Required work: Return the lines that run from the beginning of the entries to the line holding "Here we define", inclusive, and drop the pictures.

((

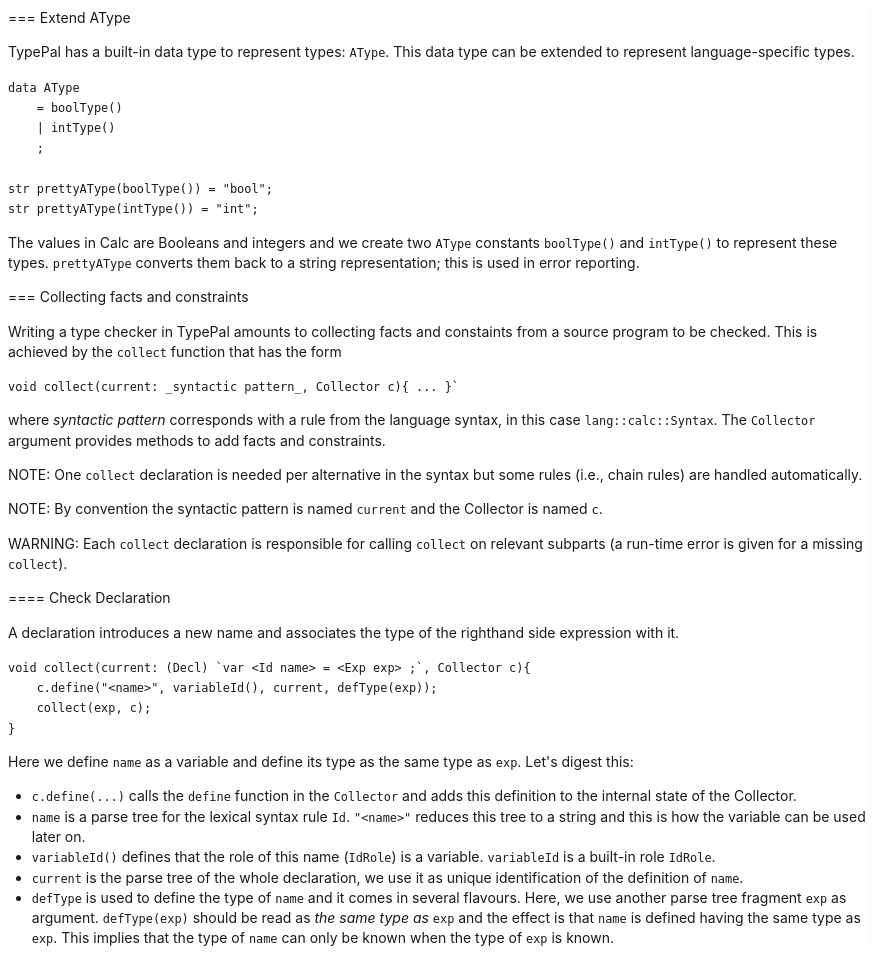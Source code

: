 === Extend AType

TypePal has a built-in data type to represent types: `AType`. This data type can be extended to represent language-specific types.

```rascal
data AType   
    = boolType()    
    | intType()                                     
    ;
    
str prettyAType(boolType()) = "bool";
str prettyAType(intType()) = "int";
```

The values in Calc are Booleans and integers and we create two `AType` constants `boolType()` and `intType()` to represent these types.
`prettyAType` converts them back to a string representation; this is used in error reporting.

=== Collecting facts and constraints

Writing a type checker in TypePal amounts to collecting facts and constaints from a source program to be checked.
This is achieved by the `collect` function that has the form
```rascal,subs="verbatim,quotes"
void collect(current: _syntactic pattern_, Collector c){ ... }`
```

where _syntactic pattern_ corresponds with a rule from the  language syntax, in this case `lang::calc::Syntax`.
The `Collector` argument provides methods to add facts and constraints.

NOTE: One `collect` declaration is needed per alternative in the syntax but some rules (i.e., chain rules) are handled automatically.

NOTE: By convention the syntactic pattern is named `current` and the Collector is named `c`.

WARNING: Each `collect` declaration is responsible for calling `collect` on relevant subparts (a run-time error is given for a missing `collect`).

==== Check Declaration

A declaration introduces a new name and associates the type of the righthand side expression with it.
```rascal
void collect(current: (Decl) `var <Id name> = <Exp exp> ;`, Collector c){
    c.define("<name>", variableId(), current, defType(exp));
    collect(exp, c);
}
```
Here we define `name` as a variable and define its type as the same type as `exp`. Let's digest this:

- `c.define(...)` calls the `define` function in the `Collector` and adds this definition to the internal state of the Collector.
- `name` is a parse tree for the lexical syntax rule `Id`. 
  `"<name>"` reduces this tree to a string and this is how the variable can be used later on.
- `variableId()` defines that the role of this name (`IdRole`) is a variable. `variableId` is a built-in role `IdRole`.
- `current` is the parse tree of the whole declaration, we use it as unique identification of the definition of `name`.
- `defType` is used to define the type of `name` and it comes in several flavours. Here, we use another parse tree fragment `exp` as argument.
  `defType(exp)` should be read as _the same type as_ `exp` and the effect is that `name` is defined having the same type as `exp`.
  This implies that the type of `name` can only be known when the type of `exp` is known.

))

Exercise result:
Source code

: === Extend AType

TypePal has a built-in data type to represent types: `AType`. This data type can be extended to represent language-specific types.

```rascal
data AType   
    = boolType()    
    | intType()                                     
    ;
    
str prettyAType(boolType()) = "bool";
str prettyAType(intType()) = "int";
```

The values in Calc are Booleans and integers and we create two `AType` constants `boolType()` and `intType()` to represent these types.
`prettyAType` converts them back to a string representation; this is used in error reporting.

=== Collecting facts and constraints

Writing a type checker in TypePal amounts to collecting facts and constaints from a source program to be checked.
This is achieved by the `collect` function that has the form
```rascal,subs="verbatim,quotes"
void collect(current: _syntactic pattern_, Collector c){ ... }`
```

where _syntactic pattern_ corresponds with a rule from the  language syntax, in this case `lang::calc::Syntax`.
The `Collector` argument provides methods to add facts and constraints.

NOTE: One `collect` declaration is needed per alternative in the syntax but some rules (i.e., chain rules) are handled automatically.

NOTE: By convention the syntactic pattern is named `current` and the Collector is named `c`.

WARNING: Each `collect` declaration is responsible for calling `collect` on relevant subparts (a run-time error is given for a missing `collect`).

==== Check Declaration

A declaration introduces a new name and associates the type of the righthand side expression with it.
```rascal
void collect(current: (Decl) `var <Id name> = <Exp exp> ;`, Collector c){
    c.define("<name>", variableId(), current, defType(exp));
    collect(exp, c);
}
```
Here we define `name` as a variable and define its type as the same type as `exp`. Let's digest this:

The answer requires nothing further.